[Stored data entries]
┌──

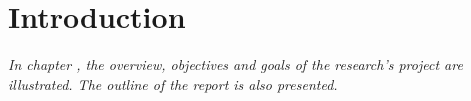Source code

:\chapter{Introduction}
\vspace{-1cm}
\vspace{0.2cm}
\textit{In chapter \thechapter, the overview, objectives and goals of the research's project are illustrated. The outline of the report is also presented.}

%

└──

**BRIEF**: Copy each line of the preceding data that contains the string "chapter".

**TASK OUTPUT**:
:\chapter{Introduction}
\textit{In chapter \thechapter, the overview, objectives and goals of the research's project are illustrated. The outline of the report is also presented.}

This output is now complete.